== RECORDS SHOWN
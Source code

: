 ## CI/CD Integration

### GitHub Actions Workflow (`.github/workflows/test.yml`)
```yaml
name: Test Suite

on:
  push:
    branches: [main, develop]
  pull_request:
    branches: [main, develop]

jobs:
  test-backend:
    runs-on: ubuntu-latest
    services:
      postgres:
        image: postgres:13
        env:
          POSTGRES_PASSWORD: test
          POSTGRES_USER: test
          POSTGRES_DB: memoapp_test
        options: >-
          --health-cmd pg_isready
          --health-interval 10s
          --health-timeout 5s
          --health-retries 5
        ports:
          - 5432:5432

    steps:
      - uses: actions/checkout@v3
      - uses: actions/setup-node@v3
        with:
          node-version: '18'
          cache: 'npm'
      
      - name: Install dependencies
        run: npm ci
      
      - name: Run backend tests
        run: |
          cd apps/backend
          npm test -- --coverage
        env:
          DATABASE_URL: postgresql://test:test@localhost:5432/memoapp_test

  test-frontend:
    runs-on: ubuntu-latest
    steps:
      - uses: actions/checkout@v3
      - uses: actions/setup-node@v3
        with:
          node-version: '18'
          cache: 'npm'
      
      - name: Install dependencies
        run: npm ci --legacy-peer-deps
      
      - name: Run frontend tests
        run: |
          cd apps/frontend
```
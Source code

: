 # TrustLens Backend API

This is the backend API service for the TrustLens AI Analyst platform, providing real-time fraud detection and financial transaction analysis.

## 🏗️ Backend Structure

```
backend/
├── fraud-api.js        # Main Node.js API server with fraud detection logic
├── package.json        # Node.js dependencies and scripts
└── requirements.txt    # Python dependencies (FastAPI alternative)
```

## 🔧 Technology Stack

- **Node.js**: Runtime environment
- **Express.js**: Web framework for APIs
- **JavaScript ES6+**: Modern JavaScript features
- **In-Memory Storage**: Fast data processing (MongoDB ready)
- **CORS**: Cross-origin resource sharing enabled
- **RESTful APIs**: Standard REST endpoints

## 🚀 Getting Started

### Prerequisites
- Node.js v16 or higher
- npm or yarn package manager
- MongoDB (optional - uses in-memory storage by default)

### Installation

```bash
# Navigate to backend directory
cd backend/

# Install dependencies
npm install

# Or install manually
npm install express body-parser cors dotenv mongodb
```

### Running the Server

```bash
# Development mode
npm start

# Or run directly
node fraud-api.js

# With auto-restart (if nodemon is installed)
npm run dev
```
====
ABOUT THIS TASK |
Return each line of the material in which the string "tests" can be found.

WRITTEN SOLUTION |
      - name: Run backend tests
      - name: Run frontend tests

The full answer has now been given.